Exactness at the end is just by right exactness of tensor product. So we still need to prove something like: If $L'\to L\to L''$ is an exact sequence of free $R$-modules, then $L'/x\to L/x\to L''/x$ is also exact. I can't prove this, and suspect if it is true.
Maybe the result should be proven by some other method. Some reference of proof of this result is also fine.
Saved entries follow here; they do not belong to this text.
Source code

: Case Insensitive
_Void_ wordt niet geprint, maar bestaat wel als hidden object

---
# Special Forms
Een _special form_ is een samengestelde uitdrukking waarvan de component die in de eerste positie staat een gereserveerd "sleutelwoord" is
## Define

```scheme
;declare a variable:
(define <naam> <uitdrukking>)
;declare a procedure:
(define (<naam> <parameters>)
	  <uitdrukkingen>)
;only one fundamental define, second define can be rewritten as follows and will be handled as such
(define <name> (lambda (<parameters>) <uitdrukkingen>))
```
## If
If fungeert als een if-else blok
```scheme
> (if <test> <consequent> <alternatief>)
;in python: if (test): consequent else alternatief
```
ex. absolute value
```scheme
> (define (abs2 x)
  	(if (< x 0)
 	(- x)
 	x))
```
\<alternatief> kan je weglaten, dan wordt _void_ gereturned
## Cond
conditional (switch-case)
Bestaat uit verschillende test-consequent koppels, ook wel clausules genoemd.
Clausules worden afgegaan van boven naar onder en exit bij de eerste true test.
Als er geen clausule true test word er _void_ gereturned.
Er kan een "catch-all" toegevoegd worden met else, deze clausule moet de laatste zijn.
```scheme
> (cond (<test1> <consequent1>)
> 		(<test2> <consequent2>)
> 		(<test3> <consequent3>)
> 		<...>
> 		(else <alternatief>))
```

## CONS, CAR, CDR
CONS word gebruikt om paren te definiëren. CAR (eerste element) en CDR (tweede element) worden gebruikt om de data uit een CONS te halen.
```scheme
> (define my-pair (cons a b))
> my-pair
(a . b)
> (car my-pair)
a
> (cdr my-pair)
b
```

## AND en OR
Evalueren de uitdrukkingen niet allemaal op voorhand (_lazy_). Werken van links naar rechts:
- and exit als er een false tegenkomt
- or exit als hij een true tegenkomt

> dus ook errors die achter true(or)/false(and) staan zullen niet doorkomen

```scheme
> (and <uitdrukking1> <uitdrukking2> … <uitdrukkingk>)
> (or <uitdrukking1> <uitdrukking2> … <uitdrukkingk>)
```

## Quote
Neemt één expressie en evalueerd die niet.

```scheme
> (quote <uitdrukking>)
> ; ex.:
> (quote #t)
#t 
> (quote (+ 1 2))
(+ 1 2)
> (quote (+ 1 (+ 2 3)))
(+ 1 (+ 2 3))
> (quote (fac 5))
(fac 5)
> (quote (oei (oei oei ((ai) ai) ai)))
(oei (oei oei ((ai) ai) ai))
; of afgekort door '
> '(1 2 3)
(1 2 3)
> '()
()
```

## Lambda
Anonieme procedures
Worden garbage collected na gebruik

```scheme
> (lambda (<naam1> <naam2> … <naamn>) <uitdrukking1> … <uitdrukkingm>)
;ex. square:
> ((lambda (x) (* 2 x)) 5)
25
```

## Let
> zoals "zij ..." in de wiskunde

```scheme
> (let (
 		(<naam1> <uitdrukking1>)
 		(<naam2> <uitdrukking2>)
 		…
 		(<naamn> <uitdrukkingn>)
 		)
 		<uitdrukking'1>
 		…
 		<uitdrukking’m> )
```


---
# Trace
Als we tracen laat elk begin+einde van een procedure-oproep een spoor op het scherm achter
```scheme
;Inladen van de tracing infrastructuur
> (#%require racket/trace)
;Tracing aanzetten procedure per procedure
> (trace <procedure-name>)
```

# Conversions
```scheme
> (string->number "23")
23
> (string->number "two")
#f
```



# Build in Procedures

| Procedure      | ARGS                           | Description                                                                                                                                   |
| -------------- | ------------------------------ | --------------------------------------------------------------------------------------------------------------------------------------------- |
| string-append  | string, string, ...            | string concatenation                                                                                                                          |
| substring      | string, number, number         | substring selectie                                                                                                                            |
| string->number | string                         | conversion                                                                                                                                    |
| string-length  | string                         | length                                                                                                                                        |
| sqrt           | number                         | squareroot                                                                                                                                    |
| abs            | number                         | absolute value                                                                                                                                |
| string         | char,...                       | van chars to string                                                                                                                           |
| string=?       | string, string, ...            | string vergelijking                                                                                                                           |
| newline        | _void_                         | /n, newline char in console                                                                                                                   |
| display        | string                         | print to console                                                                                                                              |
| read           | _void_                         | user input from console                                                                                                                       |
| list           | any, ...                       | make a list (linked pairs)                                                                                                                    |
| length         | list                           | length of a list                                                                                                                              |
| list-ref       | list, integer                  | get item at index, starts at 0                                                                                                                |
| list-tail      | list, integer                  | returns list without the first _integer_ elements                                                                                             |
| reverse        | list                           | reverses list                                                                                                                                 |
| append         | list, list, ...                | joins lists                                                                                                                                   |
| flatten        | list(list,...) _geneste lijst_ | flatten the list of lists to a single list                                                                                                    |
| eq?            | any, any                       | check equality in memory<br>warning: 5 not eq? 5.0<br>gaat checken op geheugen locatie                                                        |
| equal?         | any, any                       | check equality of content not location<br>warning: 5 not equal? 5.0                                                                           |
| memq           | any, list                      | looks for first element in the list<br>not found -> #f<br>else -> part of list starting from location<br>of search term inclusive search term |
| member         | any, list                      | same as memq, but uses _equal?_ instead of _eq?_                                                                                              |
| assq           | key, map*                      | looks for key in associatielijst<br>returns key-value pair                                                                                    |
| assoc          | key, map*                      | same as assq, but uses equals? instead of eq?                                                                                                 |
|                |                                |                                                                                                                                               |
Thanks for any help!
$\newcommand{\Tor}{\operatorname{Tor}}$One can make the comment above into an answer: pick a free resolution $P_*$ of $M$ and one $Q_*$ of $N$ and consider the double complex $C_{*,*} = P_* \otimes_R Q_* = (P_* \otimes_R R/x)\otimes_{R/x} Q_*$.
We can filter it in such a way that the homology of the associated graded is equal to $H_*(P_* \otimes_R R/x)\otimes_{R/x} Q_*$. The first factor computes $\Tor_*^R(M,R/x)$, and since $x$ is a non-zero divisor in $R$ we can use the resolution $R\longrightarrow R$.
This shows that $\Tor_0(M,R/x) = M/xM$ and $\Tor_1(M,R/x) = M_x$ the $x$-torsion part of $M$, which is zero, and all other groups vanish. Thus the homology of the associated graded is the (no longer double) complex $M/xM\otimes_{R/x} Q_*$ whose homology is of course $\Tor_*^{R/x}(M/xM,N)$.